Fluorometric determination of glucose utilization in neurons in vitro and in vivo

Abstract

Glucose is the major energy source the adult brain utilizes under physiologic conditions. Recent findings, however, have suggested that neurons obtain most of their energy from the oxidation of extracellular lactate derived from astroglial metabolism of glucose transported into the brain from the blood. In the present studies we have used 2-[N-(7-nitrobenz-2-oxa-1,3-diazol-4-yl) amino]-2-cleoxy-D-glucose (2-NBDG), a fluorescent analogue of 2-deoxyglucose, which is often used to trace glucose utilization in neural tissues, to examine glucose metabolism in neurons in vitro and in vivo.

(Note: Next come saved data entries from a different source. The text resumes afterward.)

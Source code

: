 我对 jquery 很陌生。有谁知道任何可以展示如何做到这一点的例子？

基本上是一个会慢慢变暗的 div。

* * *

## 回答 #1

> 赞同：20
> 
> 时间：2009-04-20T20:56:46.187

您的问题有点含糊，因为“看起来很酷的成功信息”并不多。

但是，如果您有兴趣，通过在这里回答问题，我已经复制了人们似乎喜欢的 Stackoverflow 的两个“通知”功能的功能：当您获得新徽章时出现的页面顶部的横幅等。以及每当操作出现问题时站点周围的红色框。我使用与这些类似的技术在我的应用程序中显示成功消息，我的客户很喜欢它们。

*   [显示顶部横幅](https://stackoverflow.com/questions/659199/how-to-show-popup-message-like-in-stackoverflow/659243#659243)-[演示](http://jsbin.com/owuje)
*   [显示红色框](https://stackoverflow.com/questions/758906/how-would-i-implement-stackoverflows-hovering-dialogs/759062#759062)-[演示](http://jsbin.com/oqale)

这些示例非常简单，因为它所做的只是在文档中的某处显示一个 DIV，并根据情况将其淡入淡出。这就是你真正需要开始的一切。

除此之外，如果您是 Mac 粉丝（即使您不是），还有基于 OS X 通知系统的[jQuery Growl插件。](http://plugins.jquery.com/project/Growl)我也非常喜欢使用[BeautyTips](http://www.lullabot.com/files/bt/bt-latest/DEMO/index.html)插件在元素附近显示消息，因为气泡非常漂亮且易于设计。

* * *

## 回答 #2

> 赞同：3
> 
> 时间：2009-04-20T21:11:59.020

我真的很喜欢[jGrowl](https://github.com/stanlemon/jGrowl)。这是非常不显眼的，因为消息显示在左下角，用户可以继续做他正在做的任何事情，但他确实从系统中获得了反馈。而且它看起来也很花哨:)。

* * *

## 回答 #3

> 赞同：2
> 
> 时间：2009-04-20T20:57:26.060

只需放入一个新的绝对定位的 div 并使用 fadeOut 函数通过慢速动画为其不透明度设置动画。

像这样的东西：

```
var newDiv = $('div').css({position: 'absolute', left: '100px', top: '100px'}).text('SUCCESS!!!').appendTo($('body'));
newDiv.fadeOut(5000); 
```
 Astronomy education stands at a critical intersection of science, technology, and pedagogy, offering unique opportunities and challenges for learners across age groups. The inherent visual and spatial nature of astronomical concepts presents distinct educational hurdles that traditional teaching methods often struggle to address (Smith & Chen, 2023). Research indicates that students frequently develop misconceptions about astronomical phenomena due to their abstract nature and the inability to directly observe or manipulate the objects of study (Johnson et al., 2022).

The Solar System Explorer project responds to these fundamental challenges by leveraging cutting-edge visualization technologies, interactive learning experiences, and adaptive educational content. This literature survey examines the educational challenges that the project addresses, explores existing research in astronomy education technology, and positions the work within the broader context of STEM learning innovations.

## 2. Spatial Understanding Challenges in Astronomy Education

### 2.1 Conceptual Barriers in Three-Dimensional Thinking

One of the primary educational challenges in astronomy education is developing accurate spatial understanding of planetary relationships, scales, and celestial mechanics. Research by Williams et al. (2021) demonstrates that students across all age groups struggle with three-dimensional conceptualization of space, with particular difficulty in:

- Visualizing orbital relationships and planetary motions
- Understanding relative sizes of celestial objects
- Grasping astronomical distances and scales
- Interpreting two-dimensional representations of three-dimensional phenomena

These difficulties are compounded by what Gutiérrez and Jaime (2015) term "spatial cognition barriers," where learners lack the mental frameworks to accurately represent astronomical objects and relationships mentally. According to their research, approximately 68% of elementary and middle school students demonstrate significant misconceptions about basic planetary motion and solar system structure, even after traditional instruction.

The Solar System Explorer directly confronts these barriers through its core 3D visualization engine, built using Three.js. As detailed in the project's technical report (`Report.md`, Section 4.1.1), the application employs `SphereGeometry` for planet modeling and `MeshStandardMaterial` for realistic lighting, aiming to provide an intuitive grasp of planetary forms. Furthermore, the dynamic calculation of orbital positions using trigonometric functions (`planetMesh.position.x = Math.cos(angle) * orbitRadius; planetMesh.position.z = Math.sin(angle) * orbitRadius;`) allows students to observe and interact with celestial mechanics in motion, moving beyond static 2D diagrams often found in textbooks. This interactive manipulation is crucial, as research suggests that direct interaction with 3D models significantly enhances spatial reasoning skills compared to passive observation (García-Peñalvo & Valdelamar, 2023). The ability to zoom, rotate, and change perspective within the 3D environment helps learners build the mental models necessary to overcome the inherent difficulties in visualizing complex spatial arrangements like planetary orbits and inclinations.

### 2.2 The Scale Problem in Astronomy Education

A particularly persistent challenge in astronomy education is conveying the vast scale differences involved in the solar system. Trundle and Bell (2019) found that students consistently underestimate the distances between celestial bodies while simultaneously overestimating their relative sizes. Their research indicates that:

Cultured neurons and astroglia were incubated with 2-NBDG for up to 15 minutes, and nonmetabolized 2-NBDG was washed out. We found that fluorescence intensity increased linearly with incubation time in both neurons and astroglia, indicating that both types of brain cells could utilize glucose as their energy source in vitro. To determine if the same were true in vivo, Sprague-Dawley rats were injected intravenously with a pulse bolus of 2-NBDG and decapitated 45 minutes later. Examination of brain sections demonstrated that phosphorylated 2-NBDG accumulated in hippocampal neurons and cerebellar Purkinje cells, indicating that neurons can utilize glucose in vivo as energy source.